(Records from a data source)
§
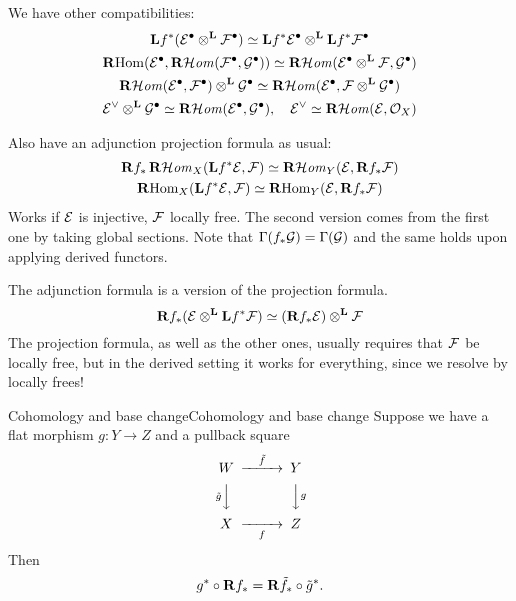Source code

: 
We have other compatibilities:
\begin{gather*}
    \mathbf{L} f^*(\mathcal{E}^\bullet\otimes^{\mathbf{L}}\mathcal{F}^\bullet)
        \simeq \mathbf{L} f^*\mathcal{E}^\bullet\otimes^{\mathbf{L}}\mathbf{L} f^*\mathcal{F}^\bullet \\
    \operatorname{\mathbf{R} Hom}(\mathcal{E}^\bullet,\operatorname{\mathbf{R}\mathcal{H}\mathit{om}}(\mathcal{F}^\bullet,\mathcal{G}^\bullet))
        \simeq \operatorname{\mathbf{R}\mathcal{H}\mathit{om}}(\mathcal{E}^\bullet\otimes^{\mathbf{L}}\mathcal{F},\mathcal{G}^\bullet) \\
    \operatorname{\mathbf{R}\mathcal{H}\mathit{om}}(\mathcal{E}^\bullet,\mathcal{F}^\bullet)\otimes^{\mathbf{L}}\mathcal{G}^\bullet
        \simeq \operatorname{\mathbf{R}\mathcal{H}\mathit{om}}(\mathcal{E}^\bullet,\mathcal{F}\otimes^{\mathbf{L}}\mathcal{G}^\bullet)\\
    \mathcal{E}^\vee\otimes^{\mathbf{L}}\mathcal{G}^\bullet
        \simeq \operatorname{\mathbf{R}\mathcal{H}\mathit{om}}(\mathcal{E}^\bullet,\mathcal{G}^\bullet), \quad
    \mathcal{E}^\vee
        \simeq \operatorname{\mathbf{R}\mathcal{H}\mathit{om}}(\mathcal{E},\mathcal{O}_X)
\end{gather*}

Also have an adjunction projection formula as usual:
\begin{gather*}
    \mathbf{R} f_*\operatorname{\mathbf{R}\mathcal{H}\mathit{om}}_X(\mathbf{L} f^*\mathcal{E},\mathcal{F})
        \simeq \operatorname{\mathbf{R}\mathcal{H}\mathit{om}}_Y(\mathcal{E},\mathbf{R} f_*\mathcal{F}) \\
    \operatorname{\mathbf{R} Hom}_X(\mathbf{L} f^*\mathcal{E},\mathcal{F})
        \simeq \operatorname{\mathbf{R} Hom}_Y(\mathcal{E},\mathbf{R} f_*\mathcal{F})
\end{gather*}
Works if $\mathcal{E}$ is injective, $\mathcal{F}$ locally free. The second version comes from the first one by taking global sections. Note that $\Gamma(f_*\mathcal{G})=\Gamma(\mathcal{G})$ and the same holds upon applying derived functors.

The adjunction formula is a version of the projection formula.
\begin{equation*}
    \mathbf{R} f_*(\mathcal{E}\otimes^{\mathbf{L}}\mathbf{L} f^*\mathcal{F})
        \simeq (\mathbf{R} f_*\mathcal{E})\otimes^{\mathbf{L}}\mathcal{F}
\end{equation*}
The projection formula, as well as the other ones, usually requires that $\mathcal{F}$ be locally free, but in the derived setting it works for everything, since we resolve by locally frees!

\begin{theorem}{Cohomology and base change}{Cohomology and base change}
    Suppose we have a flat morphism $g:Y\to Z$ and a pullback square
    \begin{equation*}
        \begin{CD}
            W @>\tilde f>> Y \\
              @V\tilde gVV @VVgV \\
            X @>>f> Z
        \end{CD}
    \end{equation*}
    Then
    \begin{equation*}
        g^*\circ\mathbf{R} f_*=\mathbf{R}\tilde f_*\circ\tilde g^*.
    \end{equation*}
\end{theorem}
§
With the pictures left out, write out all of the data exactly.

Source code

: 
We have other compatibilities:
\begin{gather*}
    \mathbf{L} f^*(\mathcal{E}^\bullet\otimes^{\mathbf{L}}\mathcal{F}^\bullet)
        \simeq \mathbf{L} f^*\mathcal{E}^\bullet\otimes^{\mathbf{L}}\mathbf{L} f^*\mathcal{F}^\bullet \\
    \operatorname{\mathbf{R} Hom}(\mathcal{E}^\bullet,\operatorname{\mathbf{R}\mathcal{H}\mathit{om}}(\mathcal{F}^\bullet,\mathcal{G}^\bullet))
        \simeq \operatorname{\mathbf{R}\mathcal{H}\mathit{om}}(\mathcal{E}^\bullet\otimes^{\mathbf{L}}\mathcal{F},\mathcal{G}^\bullet) \\
    \operatorname{\mathbf{R}\mathcal{H}\mathit{om}}(\mathcal{E}^\bullet,\mathcal{F}^\bullet)\otimes^{\mathbf{L}}\mathcal{G}^\bullet
        \simeq \operatorname{\mathbf{R}\mathcal{H}\mathit{om}}(\mathcal{E}^\bullet,\mathcal{F}\otimes^{\mathbf{L}}\mathcal{G}^\bullet)\\
    \mathcal{E}^\vee\otimes^{\mathbf{L}}\mathcal{G}^\bullet
        \simeq \operatorname{\mathbf{R}\mathcal{H}\mathit{om}}(\mathcal{E}^\bullet,\mathcal{G}^\bullet), \quad
    \mathcal{E}^\vee
        \simeq \operatorname{\mathbf{R}\mathcal{H}\mathit{om}}(\mathcal{E},\mathcal{O}_X)
\end{gather*}

Also have an adjunction projection formula as usual:
\begin{gather*}
    \mathbf{R} f_*\operatorname{\mathbf{R}\mathcal{H}\mathit{om}}_X(\mathbf{L} f^*\mathcal{E},\mathcal{F})
        \simeq \operatorname{\mathbf{R}\mathcal{H}\mathit{om}}_Y(\mathcal{E},\mathbf{R} f_*\mathcal{F}) \\
    \operatorname{\mathbf{R} Hom}_X(\mathbf{L} f^*\mathcal{E},\mathcal{F})
        \simeq \operatorname{\mathbf{R} Hom}_Y(\mathcal{E},\mathbf{R} f_*\mathcal{F})
\end{gather*}
Works if $\mathcal{E}$ is injective, $\mathcal{F}$ locally free. The second version comes from the first one by taking global sections. Note that $\Gamma(f_*\mathcal{G})=\Gamma(\mathcal{G})$ and the same holds upon applying derived functors.

The adjunction formula is a version of the projection formula.
\begin{equation*}
    \mathbf{R} f_*(\mathcal{E}\otimes^{\mathbf{L}}\mathbf{L} f^*\mathcal{F})
        \simeq (\mathbf{R} f_*\mathcal{E})\otimes^{\mathbf{L}}\mathcal{F}
\end{equation*}
The projection formula, as well as the other ones, usually requires that $\mathcal{F}$ be locally free, but in the derived setting it works for everything, since we resolve by locally frees!

\begin{theorem}{Cohomology and base change}{Cohomology and base change}
    Suppose we have a flat morphism $g:Y\to Z$ and a pullback square
    \begin{equation*}
        \begin{CD}
            W @>\tilde f>> Y \\
              @V\tilde gVV @VVgV \\
            X @>>f> Z
        \end{CD}
    \end{equation*}
    Then
    \begin{equation*}
        g^*\circ\mathbf{R} f_*=\mathbf{R}\tilde f_*\circ\tilde g^*.
    \end{equation*}
\end{theorem}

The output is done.